Many advisors believe your most important action with regard to succession is finding the right person to take the reins of your practice from you when you decide the time is right to walk away or an unplanned incident like death or disability occurs. Although I acknowledge the importance of the individual tasked with the care and feeding of your practice after you leave, I believe that’s just one of the four fundamental human elements that are critical to the long-term viability of “your baby.”
- An agile advisor. It’s hard to think about leaving something you’ve worked so hard to build up, but to ensure a successful transition, you must demonstrate a willingness to modify your thinking in a fresh, powerful direction and embrace new behaviors. Unfortunately, the biggest obstacle to a smooth succession is usually the person who’s stepping away. You must banish what I call transition terrors by acknowledging your role in the process as well as making a concrete plan and sticking to it.
- Committed team members. If you operate your practice in a way that makes you indispensible to it, its value will be lessened in your absence. It’s far better to empower your key employees to play an important role in the practice’s success, and then motivate them via emotional and financial incentives to remain after you leave. They will be invaluable with respect to helping your successor through the transition and on an ongoing basis.
- A stellar successor. Yes, identifying, assessing and retaining your successor is of critical importance, whether that individual comes from within the practice or outside it. In either case, I suggest assessing candidates’ values, personal characteristics, strengths and fit with the culture of your practice. Formal assessments like MBTI as well as structured behavioral interviews may help you through this process. It can’t be understated that you must choose wisely.
- Client advocates. Would you have a practice without clients? Of course not, so it’s important to bring them into the transition process to help ensure sustainability. Once you’ve selected your successor, introduce that person to your clients with the aim of building their confidence in his or her ability to provide the same high level of service they’re accustomed to receiving from you.

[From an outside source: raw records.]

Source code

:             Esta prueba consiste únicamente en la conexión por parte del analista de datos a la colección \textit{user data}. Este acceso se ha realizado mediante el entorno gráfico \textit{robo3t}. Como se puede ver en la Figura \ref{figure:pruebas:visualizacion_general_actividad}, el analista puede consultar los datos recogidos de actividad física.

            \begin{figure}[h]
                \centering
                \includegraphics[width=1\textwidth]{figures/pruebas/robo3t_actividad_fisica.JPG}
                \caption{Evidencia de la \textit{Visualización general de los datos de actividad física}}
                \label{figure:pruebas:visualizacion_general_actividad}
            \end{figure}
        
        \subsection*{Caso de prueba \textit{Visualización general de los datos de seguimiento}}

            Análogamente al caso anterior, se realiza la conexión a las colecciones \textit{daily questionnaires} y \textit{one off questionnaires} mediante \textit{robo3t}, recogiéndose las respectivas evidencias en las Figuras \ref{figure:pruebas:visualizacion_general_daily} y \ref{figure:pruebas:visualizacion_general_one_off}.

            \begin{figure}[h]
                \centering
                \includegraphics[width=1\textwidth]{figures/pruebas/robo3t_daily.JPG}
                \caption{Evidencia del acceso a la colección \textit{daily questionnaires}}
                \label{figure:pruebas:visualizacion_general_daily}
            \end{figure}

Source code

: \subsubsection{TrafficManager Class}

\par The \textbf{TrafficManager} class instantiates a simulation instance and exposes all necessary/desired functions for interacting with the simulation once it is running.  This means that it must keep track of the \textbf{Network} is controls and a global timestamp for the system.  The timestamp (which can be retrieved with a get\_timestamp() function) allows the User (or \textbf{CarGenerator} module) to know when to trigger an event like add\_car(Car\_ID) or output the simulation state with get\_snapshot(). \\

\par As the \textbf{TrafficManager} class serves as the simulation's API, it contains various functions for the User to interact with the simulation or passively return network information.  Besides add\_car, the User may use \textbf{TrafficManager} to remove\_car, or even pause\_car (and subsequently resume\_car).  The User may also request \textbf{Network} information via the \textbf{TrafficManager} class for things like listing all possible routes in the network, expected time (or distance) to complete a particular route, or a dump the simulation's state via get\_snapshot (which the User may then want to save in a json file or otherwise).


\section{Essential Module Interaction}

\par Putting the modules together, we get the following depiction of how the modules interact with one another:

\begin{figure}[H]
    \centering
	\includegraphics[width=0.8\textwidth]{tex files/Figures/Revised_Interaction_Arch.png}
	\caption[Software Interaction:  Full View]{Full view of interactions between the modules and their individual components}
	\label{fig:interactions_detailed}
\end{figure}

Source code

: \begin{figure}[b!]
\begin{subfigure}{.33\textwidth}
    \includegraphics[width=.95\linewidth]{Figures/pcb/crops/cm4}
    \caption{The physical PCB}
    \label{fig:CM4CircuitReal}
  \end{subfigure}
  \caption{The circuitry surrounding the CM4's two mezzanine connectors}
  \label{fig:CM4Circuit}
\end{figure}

Throughout your career, it’s likely you’ve authored any number of plans, both for yourself and your clients. Think of your succession plan as one of the most critical, as it will go a long way toward determining whether your practice survives once you have left. In an ideal situation, you should select your successor and bring that person into the practice five years before you plan to step down; this gives your team and your clients plenty of time to become familiar with the “new you,” provides the chance for you to gain confidence in your choice, and supports a seamless transition.